Like any girl, fashion is larger than life. I devote a considerable amount of my time thinking about what I like, what to wear, whether it is affordable or too good to be true.
The first garment that I bought for myself was a simple tee shirt. It was dark blue with the word "JEANS" printed at the front. I picked it because the colour went with anything. For a long period of time, I picked clothes that are easy to match, and inevitably most of them are black and plain. But then I reached adolescence and style became important. I want to express myself through dressing. I want to have an attitude. That was when I bought a lot of fashionable (at least I thought so then, but now arghh...) and colourful garments.
But, always, I am looking for something lasting, something that is timeless, something that I will find pretty or won't get tired for a long long time, something that goes with anything and yet still look pretty and stylish. The problem with this is that I, like everyone, change my mind, almost as frequent as I change my clothes.

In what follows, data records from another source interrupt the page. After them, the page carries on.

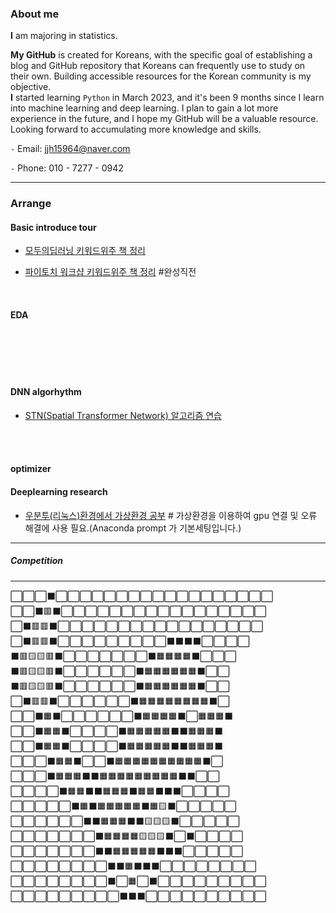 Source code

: 
### About me
**I** am majoring in statistics.  <br>

**My GitHub** is created for Koreans, with the specific goal of establishing a blog and GitHub repository that Koreans can frequently use to study on their own. Building accessible resources for the Korean community is my objective. 
<br>
**I** started learning `Python` in March 2023, and it's been 9 months since I learn into machine learning and deep learning. I plan to gain a lot more experience in the future, and I hope my GitHub will be a valuable resource. Looking forward to accumulating more knowledge and skills.

`-` Email: jjh15964@naver.com

`-` Phone: 010 - 7277 - 0942 


--- 

### Arrange 

#### Basic introduce tour
- [모두의딥러닝 키워드위주 책 정리](https://pogjunan.github.io/deeplearningforall_blog/)

- [파이토치 워크샵 키워드위주 책 정리](https://github.com/Pogjunan/DeeplearningwithPytorch/) #완성직전

<br>


#### EDA 

<br>

<br>
<br>
<br>

#### DNN algorhythm 


- [STN(Spatial Transformer Network) 알고리즘 연습](https://github.com/Pogjunan/STN_puzzle)
  
<br>
<br>


#### optimizer


#### Deeplearning research
- [우분투(리눅스)환경에서 가상환경 공부](https://github.com/Pogjunan/datatoolbox_24) # 가상환경을 이용하여 gpu 연결 및 오류 해결에 사용 필요.(Anaconda prompt 가 기본세팅입니다.)

---

##### Competition




---
<!---
On the dawn of 2024, as a junior in the field of deep learning, Pogjunan is about to hatch soon. Anticipate exciting developments ahead!😆
--->
⬜⬜⬜⬛⬜⬜⬜⬜⬜⬜⬜⬜⬜⬜⬜⬜⬜⬜⬜⬜⬜⬜ <br>
⬜⬜⬛🟥⬛⬜⬜⬜⬜⬜⬜⬜⬜⬜⬜⬜⬜⬜⬜⬜⬜⬜ <br>
⬜⬛🟥🟥⬛⬜⬜⬜⬜⬜⬜⬜⬜⬜⬜⬜⬜⬜⬜⬜⬜⬜ <br>
⬜⬛🟥🟥⬛⬜⬜⬜⬜⬜⬜⬜⬜⬜⬛⬛⬛⬛⬜⬜⬜⬜ <br>
⬛🟥🟨🟨🟥⬛⬜⬜⬜⬜⬜⬜⬜⬛🟧🟧🟧🟧⬛⬜⬜⬜ <br>
⬛🟥🟨🟨🟥⬛⬜⬜⬜⬜⬜⬜⬛🟧🟧🟧🟧🟧🟧⬛⬜⬜ <br>
⬛🟥🟨🟨🟥⬛⬜⬜⬜⬜⬜⬜⬛🟧🟧🟧🟧🟧🟧⬛⬜⬜ <br>
⬜⬛🟥🟥⬛⬜⬜⬜⬜⬜⬜⬛🟧🟧🟧🟧🟧🟧🟧🟧⬛⬜ <br>
⬜⬜⬛🟧⬛⬜⬜⬜⬜⬜⬜⬛🟧🟧🟧🟧⬛⬜🟧🟧🟧⬛ <br>
⬜⬜⬛🟧🟧⬛⬜⬜⬜⬜⬛🟧🟧🟧🟧🟧⬛⬛🟧🟧🟧⬛ <br>
⬜⬜⬛🟧🟧⬛⬜⬜⬜⬜⬛🟧🟧🟧🟧🟧⬛⬛🟧🟧🟧⬛ <br>
⬜⬜⬜⬛🟧🟧⬛⬜⬜⬛🟧🟧🟧🟧🟧🟧🟧🟧🟧🟧⬛⬜ <br>
⬜⬜⬜⬛🟧🟧🟧⬛⬛🟧🟧🟧🟧🟧🟧🟧🟧🟧⬛⬛⬜⬜ <br>
⬜⬜⬜⬜⬛🟧🟧⬛⬛🟧🟧🟧⬛🟧🟧⬛⬛⬛⬜⬜⬜⬜ <br>
⬜⬜⬜⬜⬜⬛🟧⬛🟧🟧🟧🟧🟧⬛🟧🟨⬛⬜⬜⬜⬜⬜ <br>
⬜⬜⬜⬜⬜⬜⬛⬛🟧🟧🟧⬛⬛🟨🟨🟨⬛⬜⬜⬜⬜⬜ <br>
⬜⬜⬜⬜⬜⬜⬜⬛🟧🟧🟧🟧🟨🟨🟨⬛⬜⬛⬜⬜⬜⬜ <br>
⬜⬜⬜⬜⬜⬜⬜⬛⬛🟧🟧🟧🟧🟧⬛⬛⬛⬜⬜⬜⬜⬜ <br>
⬜⬜⬜⬜⬜⬜⬜⬜⬛⬛🟧⬛⬛⬛⬜⬜⬜⬜⬜⬜⬜⬜ <br>
⬜⬜⬜⬜⬜⬜⬜⬜⬛⬜🟧⬜⬛⬜⬜⬜⬜⬜⬜⬜⬜⬜ <br>
⬜⬜⬜⬜⬜⬜⬜⬜⬜⬛⬛⬛⬜⬜⬜⬜⬜⬜⬜⬜⬜⬜ <br>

To me, jeans are timeless, maybe not in a classy way but jeans can be fashionable and comfortable and always lasting. But my luck with jeans is bad. My first few jeans were pass-overs from my sisters and within a very short period of time, I would find them totally hideous. My last pair was cool but unfortunately or fortunately, I lost a couple of pounds and now it is one size larger. I guess it is not meant to be. Now, I don't have any jeans. Partly because I can't wear them to work and partly because, like I said, bad luck, I can't find a pair of jeans (within my budget) that speaks to me.
I am wearing a lot of office wear these days, suits, skirts. But the thing is I grow up in pants. Though I am getting used to it, office wear is never my favourite. I have to wear them because of my job. And I wonder, shall I be satisfied with practical clothes that I neither like nor dislike?
Every girl loves gown. When a girl finds the gown of her dream, she would be totally elated and would practically worship the gown. She will try on it or imagine trying on it and how everyone will find her the most stunning girl in the room. I found an evening gown, totally infatuated. It was beautiful but sadly uncomfortable. I tried and tried, hopefully somehow, magically, the discomfort would just go away. But I couldn't live in denial for long. I woke to the idea, put down the dress and walk away. It was a sad moment. But I had to do what I had to do. It was mesmerizing at first, but it didn't last.
Now, I am ordering something from catalogue. It's a garment I saw in a picture and I thought it would look pretty on me. It is still in shipment and I hope it would reach me safely. I don't know how it would really look on me but I hope I, at least, get to try on it. And when I really do, I hope it would fit and wouldn't be buried in my closet with my old jeans.
But frankly, sometimes, I am lost with what I want. I am definitely not the evening gown gal and I won't settle for a plain tee-shirt. I can't live wearing suits that I have no feelings for. I think I am still the jeans girl. I am looking for one piece, one piece that is timeless, comfortable, may not be perfect but I will always be glad that I have it.